About this task:
Every line from the top of the records through the line containing "1BAFWQhH9pNkz3mZDQ1tWrtKkSHVCkc3fV" should be retyped exactly; the pictures should not.

+++

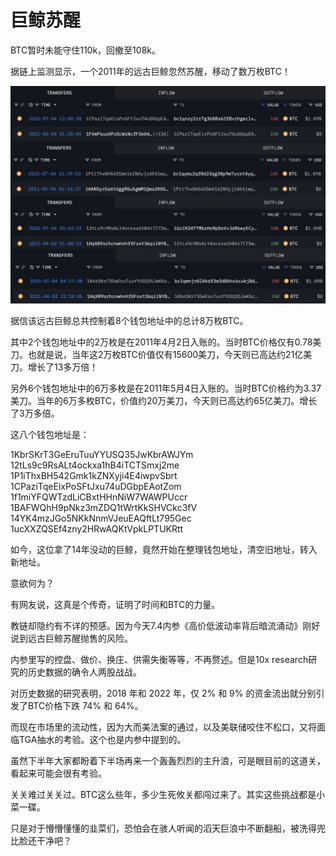 # 巨鲸苏醒

BTC暂时未能守住110k，回撤至108k。

据链上监测显示，一个2011年的远古巨鲸忽然苏醒，移动了数万枚BTC！

![](2025-07-04-A01.jpeg)

据信该远古巨鲸总共控制着8个钱包地址中的总计8万枚BTC。

其中2个钱包地址中的2万枚是在2011年4月2日入账的。当时BTC价格仅有0.78美刀。也就是说，当年这2万枚BTC价值仅有15600美刀，今天则已高达约21亿美刀。增长了13多万倍！

另外6个钱包地址中的6万多枚是在2011年5月4日入账的。当时BTC价格约为3.37美刀。当年的6万多枚BTC，价值约20万美刀，今天则已高达约65亿美刀。增长了3万多倍。

这八个钱包地址是：

1KbrSKrT3GeEruTuuYYUSQ35JwKbrAWJYm
12tLs9c9RsALt4ockxa1hB4iTCTSmxj2me
1P1iThxBH542Gmk1kZNXyji4E4iwpvSbrt
1CPaziTqeEixPoSFtJxu74uDGbpEAotZom
1f1miYFQWTzdLiCBxtHHnNiW7WAWPUccr
1BAFWQhH9pNkz3mZDQ1tWrtKkSHVCkc3fV
14YK4mzJGo5NKkNnmVJeuEAQftLt795Gec
1ucXXZQSEf4zny2HRwAQKtVpkLPTUKRtt

如今，这位拿了14年没动的巨鲸，竟然开始在整理钱包地址，清空旧地址，转入新地址。

意欲何为？

有网友说，这真是个传奇，证明了时间和BTC的力量。

教链却隐约有不详的预感。因为今天7.4内参《高价低波动率背后暗流涌动》刚好说到远古巨鲸苏醒抛售的风险。

内参里写的控盘、做价、换庄、供需失衡等等，不再赘述。但是10x research研究的历史数据的确令人两股战战。

对历史数据的研究表明，2018 年和 2022 年，仅 2% 和 9% 的资金流出就分别引发了BTC价格下跌 74% 和 64%。

而现在市场里的流动性，因为大而美法案的通过，以及美联储咬住不松口，又将面临TGA抽水的考验。这个也是内参中提到的。

虽然下半年大家都盼着下半场再来一个轰轰烈烈的主升浪，可是眼目前的这道关，看起来可能会很有考验。

关关难过关关过。BTC这么些年，多少生死攸关都闯过来了。其实这些挑战都是小菜一碟。

只是对于懵懵懂懂的韭菜们，恐怕会在骇人听闻的滔天巨浪中不断翻船，被洗得兜比脸还干净吧？
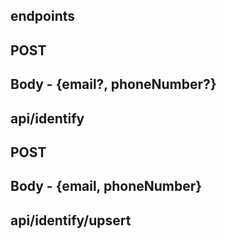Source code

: ## endpoints

## POST

## Body - {email?, phoneNumber?}

## api/identify

## POST

## Body - {email, phoneNumber}

## api/identify/upsert

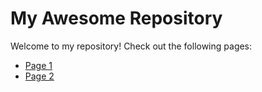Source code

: # My Awesome Repository

Welcome to my repository! Check out the following pages:

- [Page 1](page1.md)
- [Page 2](page2.md)
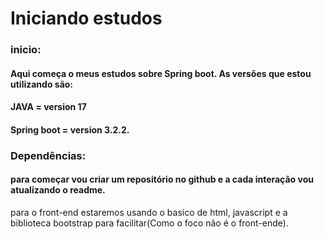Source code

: # Iniciando estudos

### inicio:
#### Aqui começa o meus estudos sobre Spring boot. As versões que estou utilizando são:
#### JAVA = version 17
#### Spring boot = version 3.2.2.
### Dependências:
    
#### para começar vou criar um repositório no github e a cada interação vou atualizando o readme.

para o front-end estaremos usando o basico de html, javascript e a biblioteca bootstrap para facilitar(Como o foco não é o front-ende).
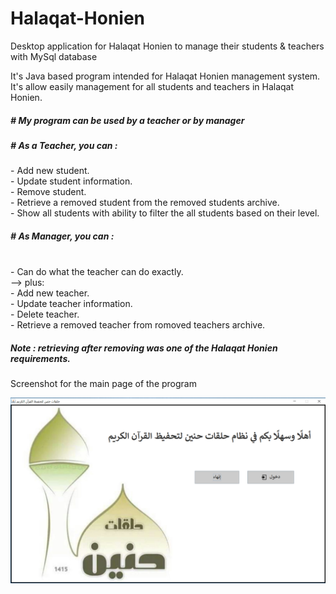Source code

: # Halaqat-Honien
 Desktop application for Halaqat Honien to manage their students &amp; teachers with MySql database

It's Java based program intended for Halaqat Honien management system.<br>
It's allow easily management for all students and teachers in Halaqat Honien.

<h5># My program can be used by a teacher or by manager</h5>

<h5># As a Teacher, you can :</h5>
- Add new student.<br>
- Update student information.<br>
- Remove student.<br>
- Retrieve a removed student from the removed students archive.<br>
- Show all students with ability to filter the all students based on their level.


<h5># As Manager, you can :</h5><br>
- Can do what the teacher can do exactly.<br>
--> plus:<br>
    - Add new teacher.<br>
    - Update teacher information.<br>
    - Delete teacher.<br>
    - Retrieve a removed teacher from romoved teachers archive.<br>
    
<h5>Note : retrieving after removing was one of the Halaqat Honien requirements.</h5>

Screenshot for the main page of the program

<img src="screenshots/Main-page.png">


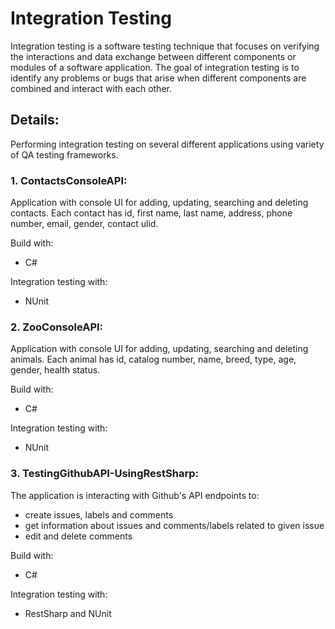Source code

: # Integration Testing
Integration testing is a software testing technique that focuses on verifying the interactions and data exchange between different components or modules of a software application. The goal of integration testing is to identify any problems or bugs that arise when different components are combined and interact with each other.

## Details:
Performing integration testing on several different applications using variety of QA testing frameworks. 

### 1. ContactsConsoleAPI:
Application with console UI for adding, updating, searching and deleting contacts. Each contact has id, first name, last name, address, phone number, email, gender, contact ulid. <br/>

Build with:
- C#

Integration testing with:
- NUnit

### 2. ZooConsoleAPI:
Application with console UI for adding, updating, searching and deleting animals. Each animal has id, catalog number, name, breed, type, age, gender, health status. <br/>

Build with:
- C#

Integration testing with:
- NUnit

### 3. TestingGithubAPI-UsingRestSharp:
The application is interacting with Github's API endpoints to:
- create issues, labels and comments
- get information about issues and comments/labels related to given issue
- edit and delete comments

Build with:
- C#

Integration testing with:
- RestSharp and NUnit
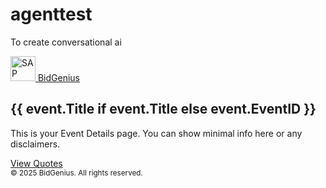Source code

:# agenttest
To create conversational ai

<!DOCTYPE html>
<html>
<head>
  <title>Event Details</title>
  <link rel="stylesheet" href="https://cdn.jsdelivr.net/npm/bootstrap@5.3.0-alpha3/dist/css/bootstrap.min.css">
</head>
<body>
  <!-- Example Navbar -->
  <nav class="navbar navbar-expand-lg navbar-dark bg-primary shadow">
    <div class="container-fluid">
      <a class="navbar-brand" href="{{ url_for('index') }}">
        <img src="https://upload.wikimedia.org/wikipedia/commons/thumb/5/59/SAP_2011_logo.svg/150px-SAP_2011_logo.svg.png" 
             alt="SAP Logo" height="40">
        BidGenius
      </a>
    </div>
  </nav>

  <div class="container mt-4">
      <h2>{{ event.Title if event.Title else event.EventID }}</h2>
      <p>This is your Event Details page. You can show minimal info here or any disclaimers.</p>
      <!-- Button to go to the new "viewQuotes" page -->
      <a href="{{ url_for('view_quotes', event_id=event.EventID) }}" class="btn btn-success">View Quotes</a>
  </div>

  <!-- Footer -->
  <footer class="bg-dark text-center text-white py-3 mt-5">
      <small>&copy; 2025 BidGenius. All rights reserved.</small>
  </footer>

  <script src="https://cdn.jsdelivr.net/npm/bootstrap@5.3.0-alpha3/dist/js/bootstrap.bundle.min.js"></script>
</body>
</html>
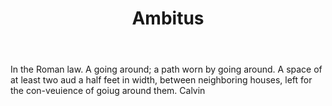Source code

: ---
title: Ambitus
letter: A
permalink: "/definitions/ambitus.html"
body: In the Roman law. A going around; a path worn by going around. A space of at
  least two aud a half feet in width, between neighboring houses, left for the con-veuience
  of goiug around them. Calvin
published_at: '2018-07-07'
source: Black's Law Dictionary
layout: post
---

+++

Solution:
 # 巨鲸苏醒

BTC暂时未能守住110k，回撤至108k。

据链上监测显示，一个2011年的远古巨鲸忽然苏醒，移动了数万枚BTC！

![](2025-07-04-A01.jpeg)

据信该远古巨鲸总共控制着8个钱包地址中的总计8万枚BTC。

其中2个钱包地址中的2万枚是在2011年4月2日入账的。当时BTC价格仅有0.78美刀。也就是说，当年这2万枚BTC价值仅有15600美刀，今天则已高达约21亿美刀。增长了13多万倍！

另外6个钱包地址中的6万多枚是在2011年5月4日入账的。当时BTC价格约为3.37美刀。当年的6万多枚BTC，价值约20万美刀，今天则已高达约65亿美刀。增长了3万多倍。

这八个钱包地址是：

1KbrSKrT3GeEruTuuYYUSQ35JwKbrAWJYm
12tLs9c9RsALt4ockxa1hB4iTCTSmxj2me
1P1iThxBH542Gmk1kZNXyji4E4iwpvSbrt
1CPaziTqeEixPoSFtJxu74uDGbpEAotZom
1f1miYFQWTzdLiCBxtHHnNiW7WAWPUccr
1BAFWQhH9pNkz3mZDQ1tWrtKkSHVCkc3fV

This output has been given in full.